Em diversas ocasiões, o PPCUB foi considerado prioridade,mas acabou não sendo votado em nenhuma delas. A votação acontecerá ainda neste governo?
Sem dúvida. Vai ser votado e nós não vamos descansar no mês de janeiro. Vamos trabalhar intensamente para que a gente possa melhorar o máximo possível o PPCUB, a ponto de poder votar sem resistência como as que nós estamos vendo por aí. Temos de compreender que parte das resistências são sinceras, no sentido de defender Brasília como patrimônio cultural da humanidade, e parte das resistências são uma construção político-partidária, já visando a disputa de 2014. Tem gente que quer derrotar o Agnelo para daí fazer inferências de que o PPCUB fazia isso e aquilo. O PPCUB não é uma coisa absurda. Contém imperfeições, imprecisões, mas não tem nada que agrida Brasília como patrimônio cultural. Pelo contrário, ele reafirma Brasília. E foi esse o sentido da retirada da primeira para o retorno agora, para que ele ficasse mais explícito como sendo um plano de preservação.
A senhora teme que votar o projeto com reprovação da população possa trazer prejuízo à imagem dos deputados e do governo?
Concordo com a posição que a presidenta do Iphan expressou no debate no Senado, ao dizer que Brasília precisa, sim, de um plano de preservação do conjunto urbanístico para que seja o documento balizador das ações fiscalizatórias do Iphan. Acho que Brasília precisa do PPCUB. Se não, não estaria entre as recomendações da Unesco que nós aprovássemos o PPCUB e um instrumento de gestão do patrimônio de Brasília. Realmente é uma deficiência séria que temos de superar.
A supressão dos pontos considerados polêmicos, por si só, viabiliza a aprovação do PPCUB?
Na verdade, o que os urbanistas se queixam é que não basta retirar, mas tem que ver o que pode se colocar no lugar. É esse o tipo de trabalho que nós vamos fazer agora em janeiro, para chegar a fevereiro em condições de já começar o processo de deliberação sobre o processo na Câmara, ou seja, nas comissões e no plenário.
As manifestações de junho foram um recado para os governos federal, estadual, do DF e também para o PT?

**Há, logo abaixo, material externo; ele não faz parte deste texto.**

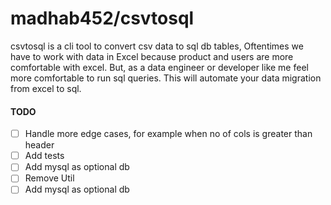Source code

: # madhab452/csvtosql

csvtosql is a cli tool to convert csv data to sql db tables,
Oftentimes we have to work with data in Excel because product and users are more comfortable with excel. But, as a data engineer or developer like me feel more comfortable to run sql queries. This will automate your data migration from excel to sql.

#### TODO

- [ ] Handle more edge cases, for example when no of cols is greater than header
- [ ] Add tests
- [ ] Add mysql as optional db
- [ ] Remove Util
- [ ] Add mysql as optional db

Sem dúvida. Acho que as manifestações foram uma puxada de orelha em todos nós. A gente tinha um discurso um tanto ufanista. Quando a gente analisa os programas sociais e afirma que foram tiradas da extrema pobreza 37 milhões de brasileiros, isso é um dado impressionante. Quando a gente afirma que a mortalidade infantil já ultrapassou as exigências dos objetivos de desenvolvimento do milênio, também é fantástico. Mas vamos botar o pé no chão e entender que isso não basta. A população está exigindo de nós muito mais do que isso. Está exigindo a qualidade dos serviços públicos, que a vida da população que mora nas áreas urbanas melhore, sobretudo na questão da mobilidade urbana. É inadmissível que a pessoa gaste duas horas para ir trabalhar e duas horas para voltar. É o inferno. A presidenta Dilma foi muito feliz quando foi para a televisão e fez aquela proposta dos pactos. O primeiro pacto, que foi colocado na gaveta pelo Congresso, é o centro do que nós deveríamos estar defendendo hoje no Brasil: a necessidade de um congresso constituinte para fazer uma reforma política. Esse Congresso Nacional não vai fazer reforma política, pelo menos a que é necessária, porque o foco é a perspectiva de reprodução dos mandatos atuais. Não há interesse de mudar as regras do jogo. E acho que o presidencialismo de coalizão não tem mais sentido nesse País.
A senhora chegou a anunciar que seria candidata à presidência do PT local.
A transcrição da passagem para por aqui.